Olivier Guez - Vous lancez votre troisième révolution industrielle dans la région Nord-Pas de Calais. Quels en sont les grands principes ?
Jeremy Rifkin - Une révolution industrielle commence quand se conjuguent deux éléments : l'émergence de nouvelles technologies de l'information et l'apparition d'une nouvelle donne énergétique. Aujourd'hui, une ère postcarbone s'ouvre à nous et, avec elle, un nouveau paradigme. Il repose sur la jonction des nouvelles technologies de l'information et de la communication véhiculées par Internet et des énergies renouvelables. Au XXIe siècle, au terme d'une période de transition d'environ 25 ans qui a déjà démarré, des centaines de millions d'individus vont produire leur propre énergie verte dans leurs maisons, leurs bureaux et leurs usines et la partager entre eux sur des réseaux intelligents de distribution d'électricité, exactement comme les milliards d'individus qui créent aujourd'hui leur propre information et la partagent sur Internet.
O. G. - Concrètement, comment cette troisième révolution industrielle s'articulera-t-elle ?
J. R. - Elle s'appuie sur cinq piliers. En premier lieu, il va falloir accélérer le passage aux énergies renouvelables. L'Union européenne s'est engagée à faire passer leur part dans sa consommation finale d'énergie à 20 % en 2020. Ensuite, il faut reconfigurer le parc immobilier mondial en transformant chaque foyer en minicentrale électrique. La troisième étape, c'est le stockage de l'énergie verte.
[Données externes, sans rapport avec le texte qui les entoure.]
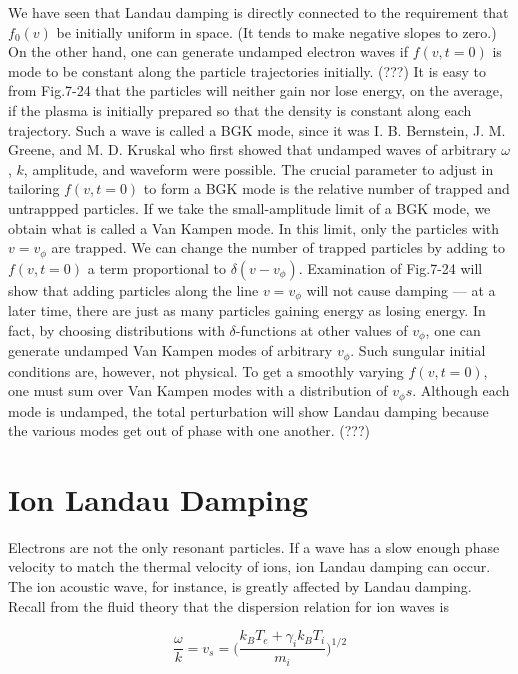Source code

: \documentclass[
  notoc %
]{tufte-book}
\begin{document}
We have seen that Landau damping is directly connected to the
requirement that \(f_0(v)\) be initially uniform in space. (It tends to
make negative slopes to zero.) On the other hand, one can generate
undamped electron waves if \(f(v, t=0)\) is mode to be constant along
the particle trajectories initially. (???) It is easy to from Fig.7-24
that the particles will neither gain nor lose energy, on the average, if
the plasma is initially prepared so that the density is constant along
each trajectory. Such a wave is called a BGK mode, since it was I. B.
Bernstein, J. M. Greene, and M. D. Kruskal who first showed that
undamped waves of arbitrary \(\omega\), \(k\), amplitude, and waveform
were possible. The crucial parameter to adjust in tailoring \(f(v,t=0)\)
to form a BGK mode is the relative number of trapped and untrappped
particles. If we take the small-amplitude limit of a BGK mode, we obtain
what is called a Van Kampen mode. In this limit, only the particles with
\(v=v_\phi\) are trapped. We can change the number of trapped particles
by adding to \(f(v,t=0)\) a term proportional to \(\delta(v-v_\phi)\).
Examination of Fig.7-24 will show that adding particles along the line
\(v=v_\phi\) will not cause damping --- at a later time, there are just
as many particles gaining energy as losing energy. In fact, by choosing
distributions with \(\delta\)-functions at other values of \(v_\phi\),
one can generate undamped Van Kampen modes of arbitrary \(v_\phi\). Such
sungular initial conditions are, however, not physical. To get a
smoothly varying \(f(v,t=0)\), one must sum over Van Kampen modes with a
distribution of \(v_\phi s\). Although each mode is undamped, the total
perturbation will show Landau damping because the various modes get out
of phase with one another. (???)

\hypertarget{ion-landau-damping}{%
\section{Ion Landau Damping}\label{ion-landau-damping}}

Electrons are not the only resonant particles. If a wave has a slow
enough phase velocity to match the thermal velocity of ions, ion Landau
damping can occur. The ion acoustic wave, for instance, is greatly
affected by Landau damping. Recall from the fluid theory that the
dispersion relation for ion waves is

\[
\frac{\omega}{k} = v_s = \Big( \frac{k_BT_e + \gamma_i k_B T_i}{m_i} \Big)^{1/2}
\]
\end{document}

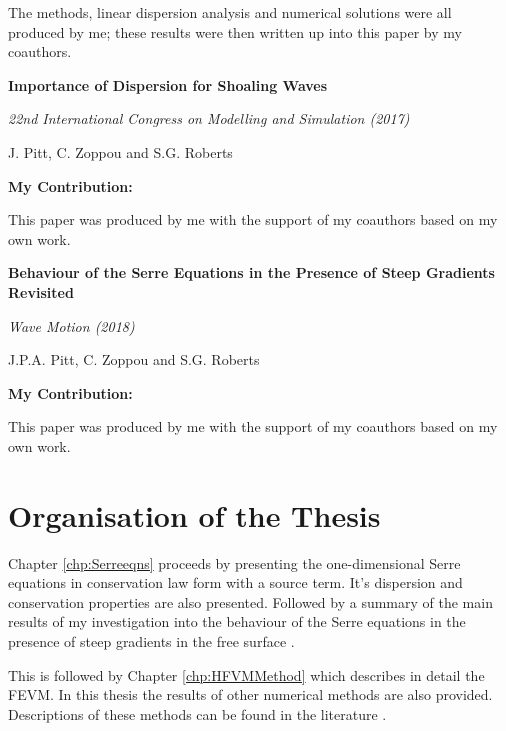 The methods, linear dispersion analysis and numerical solutions were all produced by me; these results were then written up into this paper by my coauthors. 

\vspace*{\baselineskip}
\begin{center}
	\textbf{
		\Large Importance of Dispersion for Shoaling Waves}
	
	\vspace*{\baselineskip}
	
	\textit{22nd International Congress on Modelling and Simulation (2017)}
	
	{J. Pitt, C. Zoppou and S.G. Roberts}
	\vspace*{0.5\baselineskip}
\end{center}
 \textbf{My Contribution:}
 
 This paper was produced by me with the support of my coauthors based on my own work.
 
 \vspace*{\baselineskip}
 
 \begin{center}
 	\textbf{
 		\Large Behaviour of the Serre Equations in the Presence of Steep Gradients Revisited}
 	
 	\vspace*{\baselineskip}
 	
 	\textit{Wave Motion (2018)}
 	
 	{J.P.A. Pitt, C. Zoppou and S.G. Roberts}
 	\vspace*{0.5\baselineskip}
 \end{center}
 \textbf{My Contribution:}
 
 This paper was produced by me with the support of my coauthors based on my own work.

\section{Organisation of the Thesis}
Chapter \ref{chp:Serreeqns} proceeds by presenting the one-dimensional Serre equations in conservation law form with a source term. It's dispersion and conservation properties are also presented. Followed by a summary of the main results of my investigation into the behaviour of the Serre equations in the presence of steep gradients in the free surface \cite{Pitt-2018-61}.

This is followed by Chapter \ref{chp:HFVMMethod} which describes in detail the FEVM. In this thesis the results of other numerical methods are also provided. Descriptions of these methods can be found in the literature \cite{Zoppou-etal-2017,Pitt-2018-61}. 

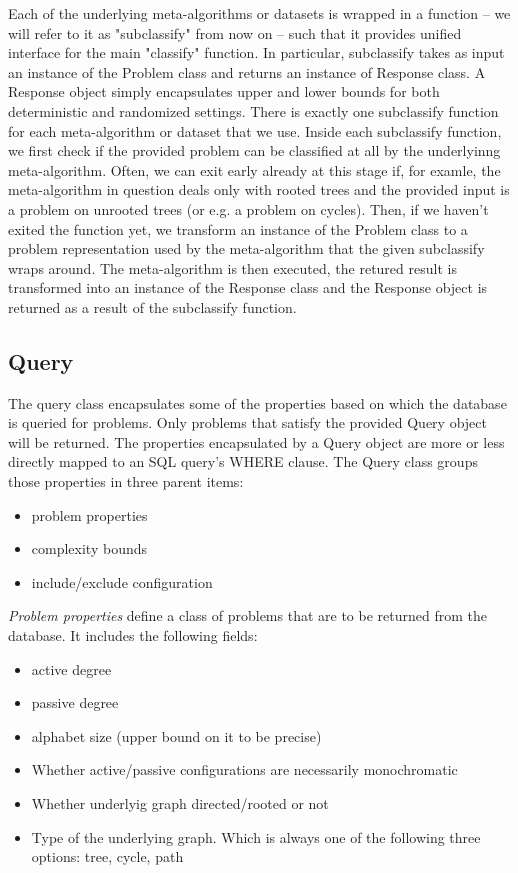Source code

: Each of the underlying meta-algorithms or datasets is wrapped
in a function -- we will refer to it as "subclassify" from now on -- such
that it provides unified interface for the main
"classify" function. In particular, subclassify takes
as input an instance of the Problem class and
returns an instance of Response class. A Response object
simply encapsulates upper and lower bounds for both
deterministic and randomized settings. There is
exactly one subclassify function for each meta-algorithm
or dataset that we use. Inside each subclassify function,
we first check if the provided problem can be classified
at all by the underlyinng meta-algorithm. Often, we can
exit early already at this stage if, for examle, the meta-algorithm
in question deals only with rooted trees and the provided input is a 
problem on unrooted trees (or e.g. a problem on cycles). Then,
if we haven't exited the function yet,
we transform an instance of the Problem class to a problem
representation used by the meta-algorithm that the given
subclassify wraps around. The meta-algorithm is then executed,
the retured result is transformed into an instance of the
Response class and the Response object is returned as
a result of the subclassify function.

\subsection{Query}

The query class encapsulates some of the properties
based on which the database is queried for problems.
Only problems that satisfy the provided Query object will be
returned. The properties encapsulated by a Query object are
more or less directly mapped to an SQL query's WHERE clause.
The Query class groups those properties in three parent items:

\begin{itemize}
  \item problem properties
  \item complexity bounds
  \item include/exclude configuration
\end{itemize}

\emph{Problem properties} define a class of problems that are to be
returned from the database. It includes the following fields:

\begin{itemize}
  \item active degree
  \item passive degree
  \item alphabet size (upper bound on it to be precise)
  \item Whether active/passive configurations are necessarily monochromatic
  \item Whether underlyig graph directed/rooted or not
  \item Type of the underlying graph. Which is always one of the following three
  options: tree, cycle, path
\end{itemize}

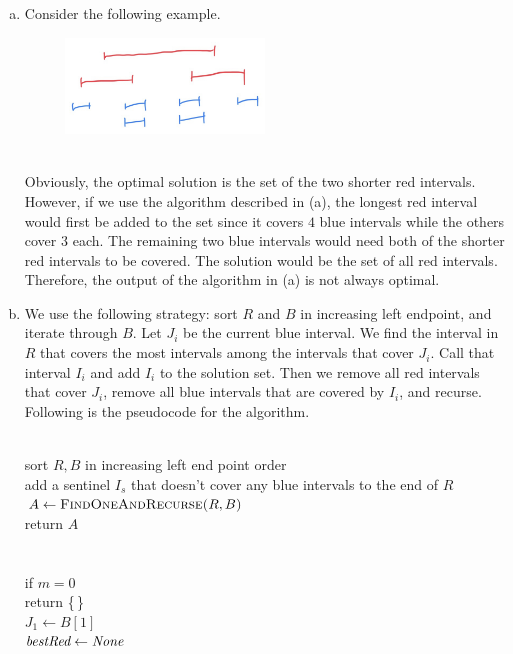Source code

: \documentclass[11pt]{article}
\begin{document}
\begin{solution}
\begin{enumerate}[(a)]
\item Consider the following example.
\begin{figure}[h]
  \centering
  \includegraphics[width=0.5\textwidth]{hw10_2a.jpg}
\end{figure}\\
Obviously, the optimal solution is the set of the two shorter red intervals. However, if we use the algorithm described in (a), the longest red interval would first be added to the set since it covers $4$ blue intervals while the others cover $3$ each. The remaining two blue intervals would need both of the shorter red intervals to be covered. The solution would be the set of all red intervals. Therefore, the output of the algorithm in (a) is not always optimal.
\item We use the following strategy: sort $R$ and $B$ in increasing left endpoint, and iterate through $B$. Let $J_i$ be the current blue interval. We find the interval in $R$ that covers the most intervals among the intervals that cover $J_i$. Call that interval $I_i$ and add $I_i$ to the solution set. Then we remove all red intervals that cover $J_i$, remove all blue intervals that are covered by $I_i$, and recurse. Following is the pseudocode for the algorithm.
\begin{algo}
	\textsc{}\+
\\	sort $R, B$ in increasing left end point order
\\	add a sentinel $I_s$ that doesn't cover any blue intervals to the end of $R$
\\	$A\gets \textsc{FindOneAndRecurse($R, B$)}$
\\	return $A$\-
\\
\\	\textsc{}\+
\\	if $m=0$\+
\\	return \{\,\}\-
\\	$J_1\gets B[1]$
\\	$\emph{bestRed}\gets \emph{None}$

\end{algo}
\end{enumerate}
\end{solution}
\end{document}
Chaque bâtiment sera équipé de technologies (à base d'hydrogène pour la plupart) capables de stocker l'énergie renouvelable - une énergie par nature intermittente : il n'y a pas de soleil ou de vent tous les jours. De cette manière, on assurera une offre fiable et continue d'électricité verte, faute de quoi une bonne partie de cette électricité sera perdue. Le quatrième pilier consiste à convertir le réseau électrique en réseau intelligent auquel des millions de personnes pourront renvoyer leur énergie verte afin de la partager avec d'autres dans des « communaux de source ouverte », un peu comme on produit et on partage l'information sur Internet. En gros, il s'agit de constituer un « Internet de l'énergie ». Enfin, le cinquième pilier repose sur le rééquipement de la flotte mondiale des moyens de transport avec des véhicules à piles combustibles et des véhicules électriques à batteries. Il faudra créer des stations de recharge partout.
O. G. - En quoi le Nord-Pas de Calais se prête-t-il particulièrement au lancement de la troisième révolution industrielle ?
J. R. - Pour nous, ce territoire est un cas d'école. C'est la plus vieille région industrielle de France. Elle a longtemps prospéré à l'époque de la deuxième révolution industrielle avant de connaître de sérieuses difficultés : le charbon, le textile, la sidérurgie ont décliné. Aujourd'hui, elle se bat pour renaître et mise gros sur les technologies du futur. En se lançant dans la troisième révolution industrielle, elle produit une espérance et se dessine un nouvel horizon : réduire de 60 % sa consommation énergétique et diviser par quatre ses émissions de gaz à effet de serre d'ici à 2050.